Dataset entries:
+ + + +

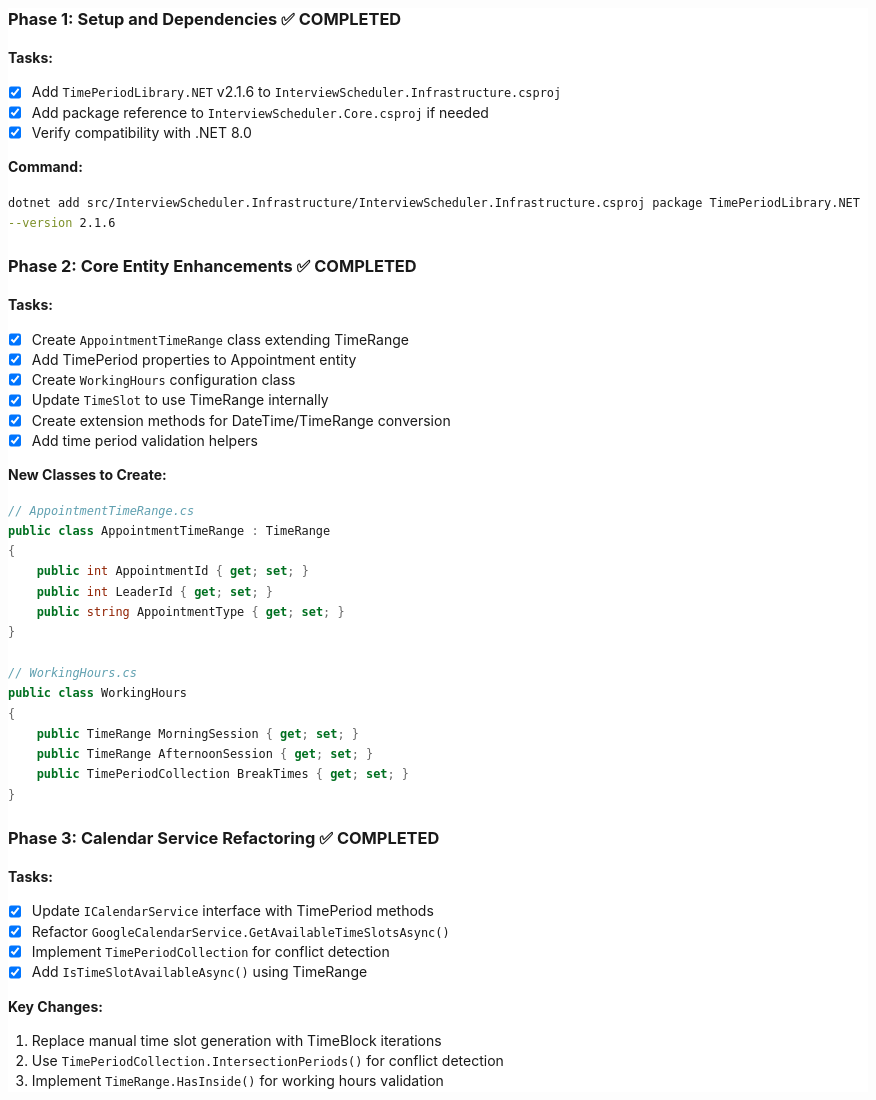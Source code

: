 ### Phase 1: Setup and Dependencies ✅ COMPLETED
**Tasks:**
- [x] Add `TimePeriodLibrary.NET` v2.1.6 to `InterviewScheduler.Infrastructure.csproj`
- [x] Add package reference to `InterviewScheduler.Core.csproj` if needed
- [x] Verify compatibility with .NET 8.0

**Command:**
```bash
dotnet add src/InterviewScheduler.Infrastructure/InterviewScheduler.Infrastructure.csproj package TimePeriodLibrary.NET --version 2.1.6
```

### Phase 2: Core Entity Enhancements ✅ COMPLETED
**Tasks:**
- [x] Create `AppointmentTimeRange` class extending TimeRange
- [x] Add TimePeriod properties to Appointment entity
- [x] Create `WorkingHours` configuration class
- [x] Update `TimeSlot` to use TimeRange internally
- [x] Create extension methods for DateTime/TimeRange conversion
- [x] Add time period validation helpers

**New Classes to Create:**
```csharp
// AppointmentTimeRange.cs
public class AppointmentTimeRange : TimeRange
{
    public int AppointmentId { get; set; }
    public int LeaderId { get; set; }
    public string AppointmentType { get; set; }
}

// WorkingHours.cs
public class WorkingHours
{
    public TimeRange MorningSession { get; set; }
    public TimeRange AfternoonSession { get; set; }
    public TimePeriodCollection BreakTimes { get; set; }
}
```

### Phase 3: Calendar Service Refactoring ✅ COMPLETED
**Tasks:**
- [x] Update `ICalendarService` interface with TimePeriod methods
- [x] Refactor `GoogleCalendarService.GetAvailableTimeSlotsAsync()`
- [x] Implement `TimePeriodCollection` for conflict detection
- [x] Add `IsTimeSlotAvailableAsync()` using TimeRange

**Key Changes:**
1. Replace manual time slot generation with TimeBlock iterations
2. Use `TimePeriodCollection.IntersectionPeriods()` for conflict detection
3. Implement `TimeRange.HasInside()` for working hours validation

+ + + +

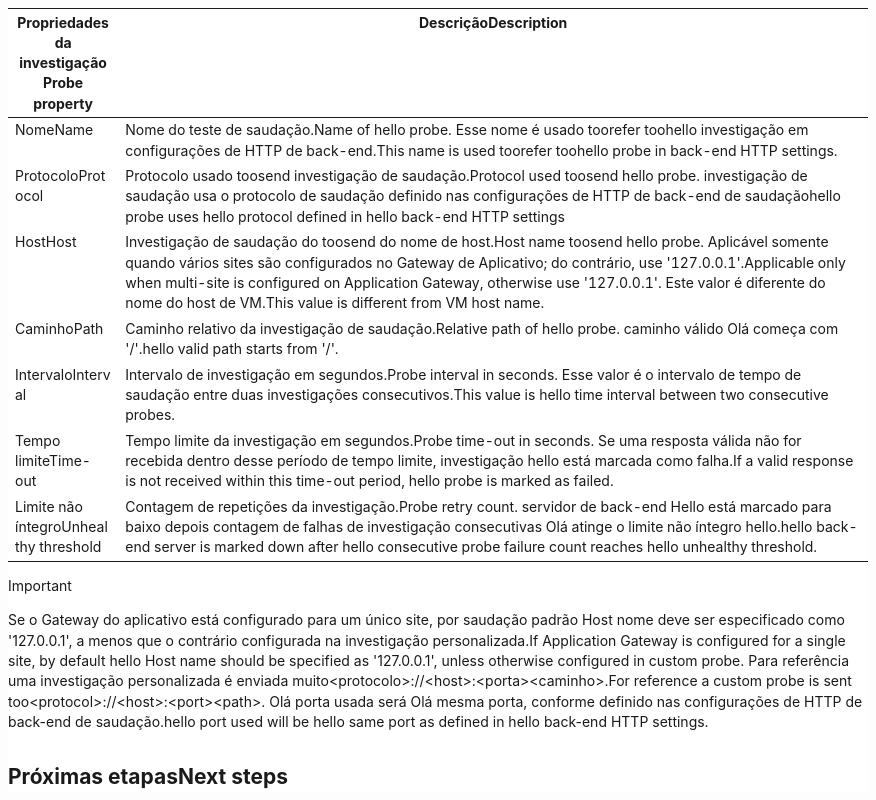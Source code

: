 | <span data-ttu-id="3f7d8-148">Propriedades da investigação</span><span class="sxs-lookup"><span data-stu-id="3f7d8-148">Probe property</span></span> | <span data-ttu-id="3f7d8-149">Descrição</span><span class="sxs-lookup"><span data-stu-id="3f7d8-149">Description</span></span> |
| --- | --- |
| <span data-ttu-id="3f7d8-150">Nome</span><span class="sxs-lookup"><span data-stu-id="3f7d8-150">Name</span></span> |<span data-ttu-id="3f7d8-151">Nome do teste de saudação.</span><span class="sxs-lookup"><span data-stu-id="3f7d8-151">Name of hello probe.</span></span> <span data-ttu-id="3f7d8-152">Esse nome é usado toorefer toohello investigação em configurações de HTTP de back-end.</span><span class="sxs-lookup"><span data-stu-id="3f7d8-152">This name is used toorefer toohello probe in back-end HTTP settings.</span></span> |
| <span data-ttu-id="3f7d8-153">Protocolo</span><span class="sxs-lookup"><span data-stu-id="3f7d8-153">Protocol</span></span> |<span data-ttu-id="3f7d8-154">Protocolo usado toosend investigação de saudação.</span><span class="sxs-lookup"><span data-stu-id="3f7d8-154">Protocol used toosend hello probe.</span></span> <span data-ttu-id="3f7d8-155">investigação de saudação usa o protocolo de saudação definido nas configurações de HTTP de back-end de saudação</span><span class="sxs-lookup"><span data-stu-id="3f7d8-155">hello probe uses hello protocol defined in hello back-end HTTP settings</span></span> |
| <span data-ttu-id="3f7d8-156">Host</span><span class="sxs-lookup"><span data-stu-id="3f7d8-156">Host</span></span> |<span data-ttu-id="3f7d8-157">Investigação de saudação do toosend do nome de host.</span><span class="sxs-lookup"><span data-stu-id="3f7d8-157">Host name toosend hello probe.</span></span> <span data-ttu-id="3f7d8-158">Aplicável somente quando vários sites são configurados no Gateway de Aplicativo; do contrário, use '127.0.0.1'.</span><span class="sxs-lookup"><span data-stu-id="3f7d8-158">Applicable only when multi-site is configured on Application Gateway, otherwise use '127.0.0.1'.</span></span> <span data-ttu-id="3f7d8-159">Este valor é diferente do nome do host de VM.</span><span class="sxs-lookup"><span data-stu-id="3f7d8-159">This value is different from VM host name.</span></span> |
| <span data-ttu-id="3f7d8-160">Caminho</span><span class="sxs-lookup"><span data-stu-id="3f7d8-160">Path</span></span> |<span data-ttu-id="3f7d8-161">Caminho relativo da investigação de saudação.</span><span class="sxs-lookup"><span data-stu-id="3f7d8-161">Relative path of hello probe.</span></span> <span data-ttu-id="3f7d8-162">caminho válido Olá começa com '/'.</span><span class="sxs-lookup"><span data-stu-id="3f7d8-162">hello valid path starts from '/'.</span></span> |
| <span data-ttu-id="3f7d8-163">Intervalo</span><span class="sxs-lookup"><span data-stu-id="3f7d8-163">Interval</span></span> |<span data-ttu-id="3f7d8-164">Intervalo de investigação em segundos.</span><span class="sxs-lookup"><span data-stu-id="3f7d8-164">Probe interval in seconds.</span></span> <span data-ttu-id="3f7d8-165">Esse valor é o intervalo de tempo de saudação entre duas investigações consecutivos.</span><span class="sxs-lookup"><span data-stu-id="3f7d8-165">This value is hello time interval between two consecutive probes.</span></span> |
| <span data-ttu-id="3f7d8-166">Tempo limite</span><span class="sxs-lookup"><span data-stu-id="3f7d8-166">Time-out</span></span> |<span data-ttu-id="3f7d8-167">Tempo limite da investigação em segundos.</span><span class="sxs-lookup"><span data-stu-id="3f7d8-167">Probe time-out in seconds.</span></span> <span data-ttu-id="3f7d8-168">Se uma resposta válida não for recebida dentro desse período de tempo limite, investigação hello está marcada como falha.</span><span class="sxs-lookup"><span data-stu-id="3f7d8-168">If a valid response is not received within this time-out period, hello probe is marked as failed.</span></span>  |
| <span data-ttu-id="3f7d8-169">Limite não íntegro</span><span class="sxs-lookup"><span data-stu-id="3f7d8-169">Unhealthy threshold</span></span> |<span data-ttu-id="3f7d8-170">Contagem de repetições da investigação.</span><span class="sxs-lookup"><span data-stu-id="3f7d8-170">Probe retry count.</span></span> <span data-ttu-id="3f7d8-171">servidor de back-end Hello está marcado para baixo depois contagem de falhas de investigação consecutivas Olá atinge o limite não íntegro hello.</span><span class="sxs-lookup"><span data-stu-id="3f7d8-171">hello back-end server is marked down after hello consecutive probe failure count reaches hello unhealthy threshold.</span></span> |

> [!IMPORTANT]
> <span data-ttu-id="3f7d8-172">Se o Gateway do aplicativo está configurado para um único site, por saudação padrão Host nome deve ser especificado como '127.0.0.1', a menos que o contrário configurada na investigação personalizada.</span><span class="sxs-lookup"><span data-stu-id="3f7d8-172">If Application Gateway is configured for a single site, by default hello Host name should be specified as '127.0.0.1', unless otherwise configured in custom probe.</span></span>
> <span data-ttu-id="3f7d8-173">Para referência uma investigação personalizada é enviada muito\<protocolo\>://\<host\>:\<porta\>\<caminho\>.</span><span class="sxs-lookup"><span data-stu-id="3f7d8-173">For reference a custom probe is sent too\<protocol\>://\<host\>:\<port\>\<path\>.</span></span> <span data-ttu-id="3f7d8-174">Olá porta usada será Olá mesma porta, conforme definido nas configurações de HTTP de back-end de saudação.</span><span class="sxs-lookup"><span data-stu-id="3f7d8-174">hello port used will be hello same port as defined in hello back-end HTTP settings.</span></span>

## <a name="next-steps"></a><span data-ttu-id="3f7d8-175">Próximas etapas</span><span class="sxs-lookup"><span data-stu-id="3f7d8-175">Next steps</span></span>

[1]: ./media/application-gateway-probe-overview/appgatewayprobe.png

+ + + +

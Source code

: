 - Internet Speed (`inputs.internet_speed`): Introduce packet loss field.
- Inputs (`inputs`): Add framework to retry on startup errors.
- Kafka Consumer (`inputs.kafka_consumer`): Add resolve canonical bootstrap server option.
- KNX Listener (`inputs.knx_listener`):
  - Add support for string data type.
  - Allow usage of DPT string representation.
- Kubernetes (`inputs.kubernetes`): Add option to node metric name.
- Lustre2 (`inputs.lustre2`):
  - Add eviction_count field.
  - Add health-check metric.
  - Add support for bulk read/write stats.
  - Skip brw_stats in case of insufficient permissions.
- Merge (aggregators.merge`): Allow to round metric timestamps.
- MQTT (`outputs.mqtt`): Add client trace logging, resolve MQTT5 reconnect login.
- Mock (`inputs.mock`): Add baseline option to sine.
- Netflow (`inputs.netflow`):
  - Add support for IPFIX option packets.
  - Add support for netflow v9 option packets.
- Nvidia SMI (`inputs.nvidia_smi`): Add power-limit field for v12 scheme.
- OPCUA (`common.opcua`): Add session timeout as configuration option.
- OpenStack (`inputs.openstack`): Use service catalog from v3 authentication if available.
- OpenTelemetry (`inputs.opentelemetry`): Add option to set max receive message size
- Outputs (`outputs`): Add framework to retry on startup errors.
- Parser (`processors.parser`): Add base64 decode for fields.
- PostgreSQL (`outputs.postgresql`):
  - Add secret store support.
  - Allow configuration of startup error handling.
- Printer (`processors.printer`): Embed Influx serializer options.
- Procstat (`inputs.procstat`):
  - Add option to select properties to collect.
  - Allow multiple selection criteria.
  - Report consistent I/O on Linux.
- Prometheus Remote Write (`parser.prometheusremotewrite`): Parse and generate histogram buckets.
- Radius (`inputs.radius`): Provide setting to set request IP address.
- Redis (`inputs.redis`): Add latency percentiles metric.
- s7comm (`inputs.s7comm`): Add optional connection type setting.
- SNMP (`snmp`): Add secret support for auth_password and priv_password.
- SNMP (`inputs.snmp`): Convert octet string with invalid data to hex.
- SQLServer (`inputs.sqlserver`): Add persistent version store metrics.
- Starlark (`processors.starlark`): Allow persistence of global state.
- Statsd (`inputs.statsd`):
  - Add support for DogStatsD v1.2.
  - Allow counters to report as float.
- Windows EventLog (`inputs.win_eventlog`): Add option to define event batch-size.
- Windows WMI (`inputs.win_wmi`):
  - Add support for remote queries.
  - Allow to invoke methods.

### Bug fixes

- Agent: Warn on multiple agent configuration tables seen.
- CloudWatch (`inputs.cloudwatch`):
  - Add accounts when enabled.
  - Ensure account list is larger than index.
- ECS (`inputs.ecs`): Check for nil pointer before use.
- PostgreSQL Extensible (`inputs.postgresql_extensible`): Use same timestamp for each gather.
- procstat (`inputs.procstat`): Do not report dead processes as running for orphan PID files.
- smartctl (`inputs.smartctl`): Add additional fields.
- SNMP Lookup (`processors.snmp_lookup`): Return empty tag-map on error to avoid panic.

+ + + +

Exercise details
Starting at the line above that holds "- Kafka Consumer" and ending at the line that holds "- Add support for netflow", transcribe each line exactly and include no other lines.

Result for this exercise
- Kafka Consumer (`inputs.kafka_consumer`): Add resolve canonical bootstrap server option.
- KNX Listener (`inputs.knx_listener`):
  - Add support for string data type.
  - Allow usage of DPT string representation.
- Kubernetes (`inputs.kubernetes`): Add option to node metric name.
- Lustre2 (`inputs.lustre2`):
  - Add eviction_count field.
  - Add health-check metric.
  - Add support for bulk read/write stats.
  - Skip brw_stats in case of insufficient permissions.
- Merge (aggregators.merge`): Allow to round metric timestamps.
- MQTT (`outputs.mqtt`): Add client trace logging, resolve MQTT5 reconnect login.
- Mock (`inputs.mock`): Add baseline option to sine.
- Netflow (`inputs.netflow`):
  - Add support for IPFIX option packets.
  - Add support for netflow v9 option packets.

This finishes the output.